White explains: “Alkaline fuel cell technology is the most well-known and proven of all fuel cell technologies, as used today by NASA. Fuel cells developed by AFC Energy offer three unique advantages when compared to other systems. First, as low temperature units standard engineering plastics are used in construction, this and careful engineering design means low cost. Second, the stack has been replaced by a serviceable cartridge, allowing a five-year fit for purpose warranty. Third, at 55%, alkaline fuel cells have the highest conversion efficiency of any fuel cell system so their deployment will produce more electricity than any other system type.
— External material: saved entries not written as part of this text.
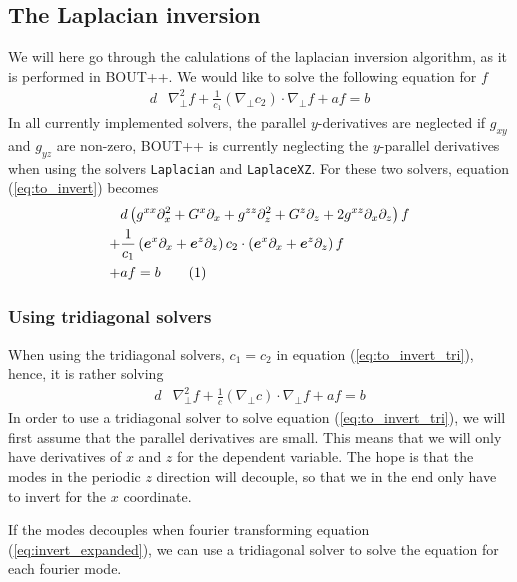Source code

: \documentclass[12pt]{article}
\def\L{\left}
\def\R{\right}
\newcommand{\Grad}{\ensuremath{\nabla}}
\newcommand{\ve}[1]{\ensuremath{\boldsymbol{#1}}}
\newcommand\numberthis{\addtocounter{equation}{1}\tag{\theequation}}
\begin{document}
\subsection{The Laplacian inversion}
%
We will here go through the calulations of the laplacian inversion algorithm,
as it is performed in BOUT++. We would like to solve the following equation for
$f$
%
\begin{align}
    d&\Grad_\perp^2f + \frac{1}{c_1}(\Grad_\perp c_2)\cdot\Grad_\perp f + af =
    b
    \label{eq:to_invert}
\end{align}
%
In all currently implemented solvers, the parallel $y$-derivatives are
neglected if $g_{xy}$ and $g_{yz}$ are non-zero, BOUT++ is currently neglecting
the $y$-parallel derivatives when using the solvers \texttt{Laplacian} and
\texttt{LaplaceXZ}.  For these two solvers, equation (\ref{eq:to_invert})
becomes
%
\begin{align*}
    \, &d \L(    g^{xx} \partial_x^2 + G^x \partial_x + g^{zz} \partial_z^2 +
    G^z \partial_z + 2g^{xz} \partial_x \partial_z \R) f \\
%
    +& \frac{1}{c_1}\L( \ve{e}^x \partial_x +  \ve{e}^z \partial_z \R) c_2
    \cdot \L( \ve{e}^x \partial_x +  \ve{e}^z \partial_z \R) f \\
%
    +& af = b \numberthis
    \label{eq:invert_expanded}
\end{align*}
%


\subsubsection{Using tridiagonal solvers}
%
When using the tridiagonal solvers, $c_1 = c_2$ in equation
(\ref{eq:to_invert_tri}), hence, it is rather solving
%
\begin{align}
    d&\Grad_\perp^2f + \frac{1}{c}(\Grad_\perp c)\cdot\Grad_\perp f + af = b
    \label{eq:to_invert_tri}
\end{align}
%
In order to use a tridiagonal solver to solve equation
(\ref{eq:to_invert_tri}), we will first assume that the parallel derivatives
are small. This means that we will only have derivatives of $x$ and $z$ for the
dependent variable. The hope is that the modes in the periodic $z$ direction
will decouple, so that we in the end only have to invert for the $x$
coordinate.

If the modes decouples when fourier transforming equation
(\ref{eq:invert_expanded}), we can use a tridiagonal solver to solve the
equation for each fourier mode.
\end{document}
Existing landfill waste streams can be diverted and with less landfill, the future emission of undesirable greenhouse gases can be much reduced from that source. In terms of reducing carbon emissions, it’s a more efficient form of electricity generation than compared to existing coal-fired, most renewable or other waste-to-electricity models such as incineration. In contrast to incineration, plasma gasification emits fewer pollutant gases, and no fly ash or waste ash. Harmful particles, such as dioxins, are destroyed in the process and the by-product, inert vitrified slag, if used as road-building aggregates, will reduce demand for gravel extraction.
“We are launching the company purely from a commercial perspective,” explains Lord Moonie. “As part of our strategy, we have the support of some leading players in their fields. This includes a major waste management company who we hope will supply a homogenous stream of refuse-derived fuel, or a homogenised mix of waste and are also in discussions to establish a pilot plant for 50,000 tonnes of throughput.” The facilities can be built on existing landfill sites, reducing the likelihood of opposition to their construction, and can utilise existing infrastructure such as roads built for waste transport. Ideally this would also be close to electrical energy demand ‘sinks’ to minimise transmission losses via a centralised grid.